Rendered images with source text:
○ ○ ○ ○ ○ ○ ○

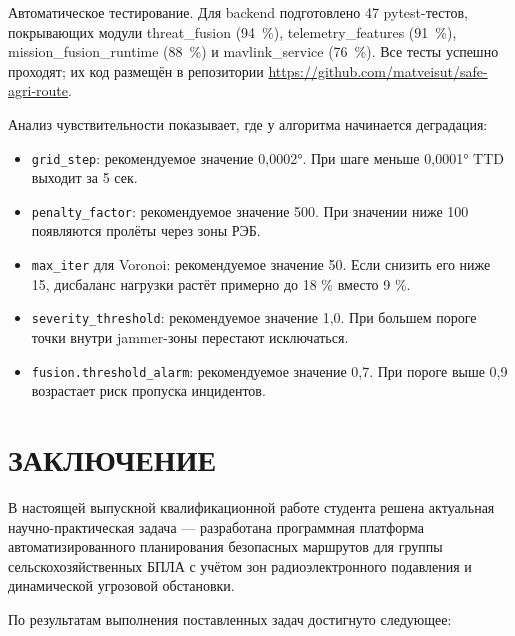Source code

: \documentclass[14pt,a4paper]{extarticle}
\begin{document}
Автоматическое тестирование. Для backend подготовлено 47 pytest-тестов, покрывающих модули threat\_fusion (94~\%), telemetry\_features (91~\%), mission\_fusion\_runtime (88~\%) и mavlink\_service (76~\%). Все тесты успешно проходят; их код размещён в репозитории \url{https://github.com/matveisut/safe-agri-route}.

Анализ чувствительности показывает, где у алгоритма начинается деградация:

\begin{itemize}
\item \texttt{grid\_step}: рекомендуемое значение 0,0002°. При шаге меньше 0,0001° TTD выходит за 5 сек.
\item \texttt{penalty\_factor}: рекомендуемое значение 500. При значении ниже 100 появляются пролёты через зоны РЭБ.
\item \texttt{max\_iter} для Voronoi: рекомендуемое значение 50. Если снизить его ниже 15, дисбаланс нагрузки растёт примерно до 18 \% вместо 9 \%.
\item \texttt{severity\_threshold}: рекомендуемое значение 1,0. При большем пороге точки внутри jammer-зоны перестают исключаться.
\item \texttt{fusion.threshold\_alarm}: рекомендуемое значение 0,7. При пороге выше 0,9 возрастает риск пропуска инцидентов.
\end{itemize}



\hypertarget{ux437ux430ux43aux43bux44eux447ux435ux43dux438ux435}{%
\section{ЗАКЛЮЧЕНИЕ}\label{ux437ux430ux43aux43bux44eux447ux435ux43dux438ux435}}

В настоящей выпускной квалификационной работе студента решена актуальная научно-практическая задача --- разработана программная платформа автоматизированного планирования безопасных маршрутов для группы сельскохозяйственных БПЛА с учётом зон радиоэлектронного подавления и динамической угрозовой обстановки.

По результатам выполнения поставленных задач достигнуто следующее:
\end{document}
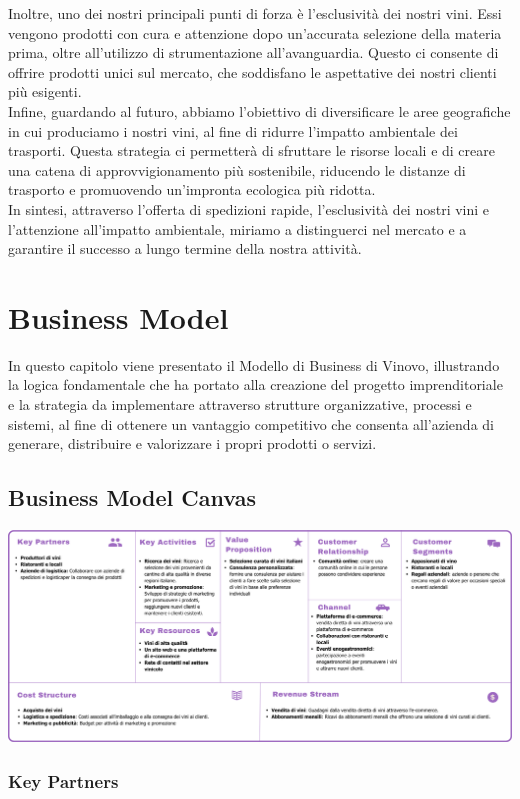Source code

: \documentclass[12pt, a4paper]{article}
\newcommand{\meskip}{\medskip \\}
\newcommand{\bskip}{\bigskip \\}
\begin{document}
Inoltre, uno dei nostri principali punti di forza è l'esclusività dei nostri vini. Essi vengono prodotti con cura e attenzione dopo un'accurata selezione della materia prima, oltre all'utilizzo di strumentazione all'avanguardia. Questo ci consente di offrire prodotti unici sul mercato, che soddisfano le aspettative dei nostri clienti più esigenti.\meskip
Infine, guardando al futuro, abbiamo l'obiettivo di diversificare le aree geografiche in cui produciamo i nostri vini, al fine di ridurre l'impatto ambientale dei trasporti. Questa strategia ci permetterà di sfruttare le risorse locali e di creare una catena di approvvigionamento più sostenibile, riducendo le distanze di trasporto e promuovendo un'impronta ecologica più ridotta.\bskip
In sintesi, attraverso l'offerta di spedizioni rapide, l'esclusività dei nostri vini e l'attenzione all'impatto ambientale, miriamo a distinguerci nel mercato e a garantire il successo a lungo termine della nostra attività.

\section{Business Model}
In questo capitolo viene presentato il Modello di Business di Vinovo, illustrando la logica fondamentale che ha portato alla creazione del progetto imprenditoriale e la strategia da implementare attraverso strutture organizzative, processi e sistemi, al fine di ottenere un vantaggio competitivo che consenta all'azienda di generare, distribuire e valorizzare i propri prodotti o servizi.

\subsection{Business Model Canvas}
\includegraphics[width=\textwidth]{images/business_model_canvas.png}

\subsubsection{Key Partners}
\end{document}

○ ○ ○ ○ ○ ○ ○

» PROBLEM STATEMENT
Make a copy of each line in the records above that has the word "значение".

» RESPONSE TO THIS TASK
\item \texttt{grid\_step}: рекомендуемое значение 0,0002°. При шаге меньше 0,0001° TTD выходит за 5 сек.
\item \texttt{penalty\_factor}: рекомендуемое значение 500. При значении ниже 100 появляются пролёты через зоны РЭБ.
\item \texttt{max\_iter} для Voronoi: рекомендуемое значение 50. Если снизить его ниже 15, дисбаланс нагрузки растёт примерно до 18 \% вместо 9 \%.
\item \texttt{severity\_threshold}: рекомендуемое значение 1,0. При большем пороге точки внутри jammer-зоны перестают исключаться.
\item \texttt{fusion.threshold\_alarm}: рекомендуемое значение 0,7. При пороге выше 0,9 возрастает риск пропуска инцидентов.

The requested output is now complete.